Weinmann et al. (2015) compare different kinds of neighbourhoods, geometric features, approaches for feature selection and classifiers. They conclude that an individual neighbourhood selection, based on their method of eigenentropy-based scale selection, significantly improves the classification result. They also use the random forest classifier as a good trade-off between classification accuracy and efficiency. Landrieu et al. (2017) construct a regularisation framework based on structured optimisation to smooth semantic labelling from any classification result of a 3D point cloud. They improve the results after experimenting with different regularisers and fidelity functions.

Another approach to include context information is to use object segmentation as a preprocessing step. Afterwards the individual objects are classified and all points of the object are assigned to the same class. A disadvantage of this method is that the accuracy of the classification is highly dependent on the segmentation. Therefore, it is important to use a well-performing segmentation algorithm.
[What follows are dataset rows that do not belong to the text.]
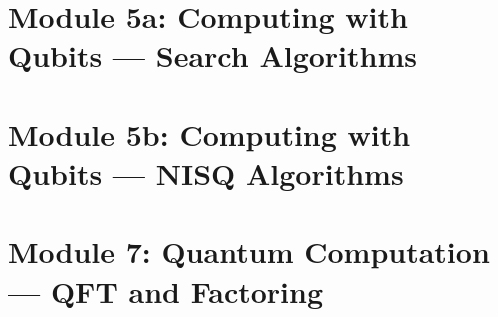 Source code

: 
\section[Algos1]{Module 5a: Computing with Qubits --- Search Algorithms}


\section[NISQ]{Module 5b: Computing with Qubits --- NISQ Algorithms}


\section[Algos2]{Module 7: Quantum Computation --- QFT and Factoring}

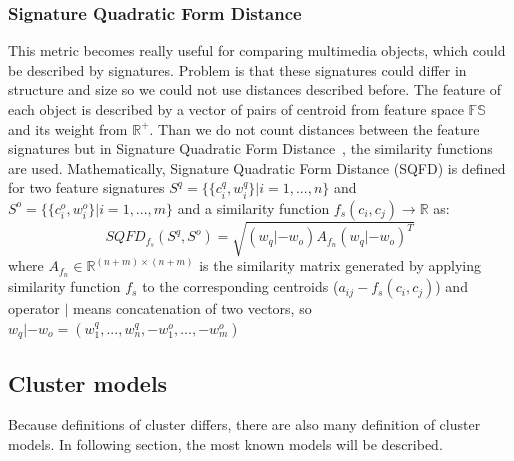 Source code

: \subsubsection{Signature Quadratic Form Distance}
This metric becomes really useful for comparing multimedia objects, which could be described by signatures. Problem is that these signatures could differ in structure and size so we could not use distances described before. The feature of each object is described by a vector of pairs of centroid from feature space $\mathbb{FS}$ and its weight from $\mathbb{R^{+}}$.
Than we do not count distances between the feature signatures but in Signature Quadratic Form Distance~\cite{Beecks10}, the similarity functions are used.
Mathematically, Signature Quadratic Form Distance (SQFD) is defined for two feature signatures $S^{q} = \{\{c_i^q, w_i^q\}|i=1,...,n\}$ and $S^{o} = \{\{c_i^o, w_i^o\}|i=1,...,m\}$ and a similarity function $f_s(c_i,c_j) \to \mathbb{R}$ as:
$$SQFD_{f_s}(S^q,S^o)=\sqrt{(w_q|-w_o)A_{f_n}(w_q|-w_o)^T}$$
where $A_{f_n} \in \mathbb{R}^{(n+m)\times(n+m)}$ is the similarity matrix generated by applying similarity function $f_s$ to the corresponding centroids ($a_{ij}-f_s(c_i,c_j)$) and operator $|$ means concatenation of two vectors, so $w_q|-w_o = (w_1^q,...,w_n^q,-w_1^o,...,-w_m^o)$


\subsection{Cluster models}
Because definitions of cluster differs, there are also many definition of cluster models. In following section, the most known models will be described.

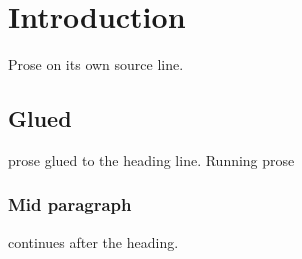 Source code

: \section{Introduction}

Prose on its own source line.

\subsection{Glued}

prose glued to the heading line. Running prose

\subsubsection{Mid paragraph}

continues after the heading.
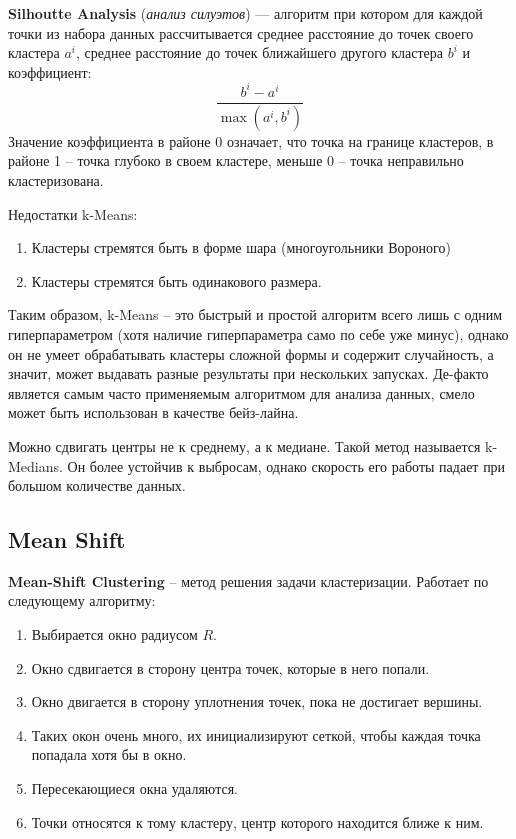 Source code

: \begin{definition}
    \textbf{Silhoutte Analysis} (\textit{анализ силуэтов}) --- алгоритм при котором для каждой точки из набора данных рассчитывается среднее расстояние до точек своего кластера $a^i$, среднее расстояние до точек ближайшего другого кластера $b^i$ и коэффициент:
    \[
        \dfrac{b^i-a^i}{\max(a^i,b^i)}
    \]
    Значение коэффициента в районе 0 означает, что точка на границе кластеров, в районе 1 -- точка глубоко в своем кластере, меньше 0 -- точка неправильно кластеризована.
\end{definition}

Недостатки k-Means:
\begin{enumerate}
    \item Кластеры стремятся быть в форме шара (многоугольники Вороного)
    \item Кластеры стремятся быть одинакового размера.
\end{enumerate}

Таким образом, k-Means -- это быстрый и простой алгоритм всего лишь с одним гиперпараметром (хотя наличие гиперпараметра само по себе уже минус), однако он не умеет обрабатывать кластеры сложной формы и содержит случайность, а значит, может выдавать разные результаты при нескольких запусках. Де-факто является самым часто применяемым алгоритмом для анализа данных, смело может быть использован в качестве бейз-лайна.

\begin{remark}
    Можно сдвигать центры не к среднему, а к медиане. Такой метод называется k-Medians. Он более устойчив к выбросам, однако скорость его работы падает при большом количестве данных.
\end{remark}

\subsection{Mean Shift}

\begin{definition}
    \textbf{Mean-Shift Clustering} -- метод решения задачи кластеризации. Работает по следующему алгоритму:
    \begin{enumerate}
        \item Выбирается окно радиусом $R$.
        \item Окно сдвигается в сторону центра точек, которые в него попали.
        \item Окно двигается в сторону уплотнения точек, пока не достигает вершины.
        \item Таких окон очень много, их инициализируют сеткой, чтобы каждая точка попадала хотя бы в окно.
        \item Пересекающиеся окна удаляются.
        \item Точки относятся к тому кластеру, центр которого находится ближе к ним.
    \end{enumerate}
\end{definition}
Grilli et al. (2017) give an overview of different point cloud segmentation algorithms and their strengths and weaknesses.

It is important to find appropriate features to describe the individual segments adequately. Lehtomäki et al. (2016) analyse and compare three different groups of object features: local descriptor histograms (Himmelsbach et al. 2009), spin images (Johnson and Hebert 1999) and features that describe the general shape and point distribution of an object. Before classification, the ground and buildings are removed and the remaining point cloud is segmented. Using support vector machines (SVM) the segments are classified into “tree”, “street lamp”, “traffic sign”, “vehicle”, “pedestrian” and “object groupings”. The additional use of the new feature groups improved the classification accuracy by 9.8% compared to the classification where only the features for general shape and point cloud distribution were used.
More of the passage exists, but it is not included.